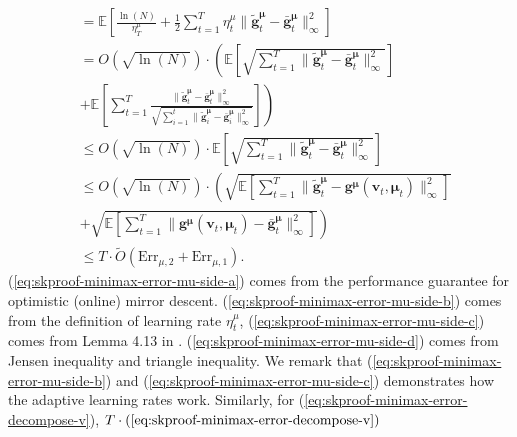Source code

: \documentclass[12pt]{article}
\begin{document}
\begin{subequations}
    \begin{align}
        &= \mathbb{E} \left[ \frac{\ln(N)}{\eta_T^{\mu}} + \frac{1}{2} \sum_{t=1}^T \eta_t^{\mu} \|\tilde{\boldsymbol{g}}_t^{\boldsymbol{\mu}}  - \bar{\boldsymbol{g}}_t^{\boldsymbol{\mu}}\|_{\infty}^2 \right] \label{eq:skproof-minimax-error-mu-side-a} \\
        & = O \left (\sqrt{\ln(N)} \right ) \cdot \left( \mathbb{E}\left[ \sqrt{\sum_{t=1}^T \|\tilde{\boldsymbol{g}}_t^{\boldsymbol{\mu}}  - \bar{\boldsymbol{g}}_t^{\boldsymbol{\mu}}\|_{\infty}^2} \right] \right.  \nonumber \\
    & +  \left.   \mathbb{E} \left[ \sum_{t=1}^T \frac{\|\tilde{\boldsymbol{g}}_t^{\boldsymbol{\mu}}  - \bar{\boldsymbol{g}}_t^{\boldsymbol{\mu}}\|_{\infty}^2}{\sqrt{\sum_{i=1}^t \|\tilde{\boldsymbol{g}}^{\boldsymbol{\mu}}_i - \bar{\boldsymbol{g}}^{\boldsymbol{\mu}}_i\|_{\infty}^2}} \right ] \right) \label{eq:skproof-minimax-error-mu-side-b} \\
    & \le  O\left(\sqrt{\ln(N)} \right) \cdot \mathbb{E} \left[\sqrt{\sum_{t=1}^T \|\tilde{\boldsymbol{g}}_t^{\boldsymbol{\mu}}  - \bar{\boldsymbol{g}}_t^{\boldsymbol{\mu}}\|_{\infty}^2} \right] \label{eq:skproof-minimax-error-mu-side-c}\\
    & \le  O \left( \sqrt{\ln(N)}  \right) \cdot \left ( \sqrt{\mathbb{E} \left[\sum_{t=1}^T  \|\tilde{\boldsymbol{g}}_t^{\boldsymbol{\mu}}  - \boldsymbol{g}^{\boldsymbol{\mu}}(\boldsymbol{v}_t,\boldsymbol{\mu}_t) \|_{\infty}^2\right]} \right. \nonumber \\ 
    & + \left. \sqrt{\mathbb{E} \left[\sum_{t=1}^T  \| \boldsymbol{g}^{\boldsymbol{\mu}}(\boldsymbol{v}_t,\boldsymbol{\mu}_t) -\bar{\boldsymbol{g}}_t^{\boldsymbol{\mu}}\|_{\infty}^2\right]}  \right) \label{eq:skproof-minimax-error-mu-side-d} \\
    & \le T \cdot \tilde{O} \left( \text{Err}_{\mu,2} +  \text{Err}_{\mu,1}\right). \nonumber
    \end{align}
    \label{eq:skproof-minimax-error-mu-side}
\end{subequations}
(\ref{eq:skproof-minimax-error-mu-side-a}) comes from the performance guarantee for optimistic (online) mirror descent. (\ref{eq:skproof-minimax-error-mu-side-b}) comes from the definition of learning rate $\eta_t^{\mu}$, (\ref{eq:skproof-minimax-error-mu-side-c}) comes from Lemma 4.13 in \cite{orabona2019modern}. (\ref{eq:skproof-minimax-error-mu-side-d}) comes from Jensen inequality and triangle inequality. We remark that (\ref{eq:skproof-minimax-error-mu-side-b}) and (\ref{eq:skproof-minimax-error-mu-side-c}) demonstrates how the adaptive learning rates work. Similarly, for (\ref{eq:skproof-minimax-error-decompose-v}), $T \cdot (\ref{eq:skproof-minimax-error-decompose-v})$
\end{document}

********

Exercise objective: Each line of the material is to be output exactly. Images are not part of the expected output.

Task answer:
Source code

: \documentclass[12pt]{article}
\begin{document}
\begin{subequations}
    \begin{align}
        &= \mathbb{E} \left[ \frac{\ln(N)}{\eta_T^{\mu}} + \frac{1}{2} \sum_{t=1}^T \eta_t^{\mu} \|\tilde{\boldsymbol{g}}_t^{\boldsymbol{\mu}}  - \bar{\boldsymbol{g}}_t^{\boldsymbol{\mu}}\|_{\infty}^2 \right] \label{eq:skproof-minimax-error-mu-side-a} \\
        & = O \left (\sqrt{\ln(N)} \right ) \cdot \left( \mathbb{E}\left[ \sqrt{\sum_{t=1}^T \|\tilde{\boldsymbol{g}}_t^{\boldsymbol{\mu}}  - \bar{\boldsymbol{g}}_t^{\boldsymbol{\mu}}\|_{\infty}^2} \right] \right.  \nonumber \\
    & +  \left.   \mathbb{E} \left[ \sum_{t=1}^T \frac{\|\tilde{\boldsymbol{g}}_t^{\boldsymbol{\mu}}  - \bar{\boldsymbol{g}}_t^{\boldsymbol{\mu}}\|_{\infty}^2}{\sqrt{\sum_{i=1}^t \|\tilde{\boldsymbol{g}}^{\boldsymbol{\mu}}_i - \bar{\boldsymbol{g}}^{\boldsymbol{\mu}}_i\|_{\infty}^2}} \right ] \right) \label{eq:skproof-minimax-error-mu-side-b} \\
    & \le  O\left(\sqrt{\ln(N)} \right) \cdot \mathbb{E} \left[\sqrt{\sum_{t=1}^T \|\tilde{\boldsymbol{g}}_t^{\boldsymbol{\mu}}  - \bar{\boldsymbol{g}}_t^{\boldsymbol{\mu}}\|_{\infty}^2} \right] \label{eq:skproof-minimax-error-mu-side-c}\\
    & \le  O \left( \sqrt{\ln(N)}  \right) \cdot \left ( \sqrt{\mathbb{E} \left[\sum_{t=1}^T  \|\tilde{\boldsymbol{g}}_t^{\boldsymbol{\mu}}  - \boldsymbol{g}^{\boldsymbol{\mu}}(\boldsymbol{v}_t,\boldsymbol{\mu}_t) \|_{\infty}^2\right]} \right. \nonumber \\ 
    & + \left. \sqrt{\mathbb{E} \left[\sum_{t=1}^T  \| \boldsymbol{g}^{\boldsymbol{\mu}}(\boldsymbol{v}_t,\boldsymbol{\mu}_t) -\bar{\boldsymbol{g}}_t^{\boldsymbol{\mu}}\|_{\infty}^2\right]}  \right) \label{eq:skproof-minimax-error-mu-side-d} \\
    & \le T \cdot \tilde{O} \left( \text{Err}_{\mu,2} +  \text{Err}_{\mu,1}\right). \nonumber
    \end{align}
    \label{eq:skproof-minimax-error-mu-side}
\end{subequations}
(\ref{eq:skproof-minimax-error-mu-side-a}) comes from the performance guarantee for optimistic (online) mirror descent. (\ref{eq:skproof-minimax-error-mu-side-b}) comes from the definition of learning rate $\eta_t^{\mu}$, (\ref{eq:skproof-minimax-error-mu-side-c}) comes from Lemma 4.13 in \cite{orabona2019modern}. (\ref{eq:skproof-minimax-error-mu-side-d}) comes from Jensen inequality and triangle inequality. We remark that (\ref{eq:skproof-minimax-error-mu-side-b}) and (\ref{eq:skproof-minimax-error-mu-side-c}) demonstrates how the adaptive learning rates work. Similarly, for (\ref{eq:skproof-minimax-error-decompose-v}), $T \cdot (\ref{eq:skproof-minimax-error-decompose-v})$
\end{document}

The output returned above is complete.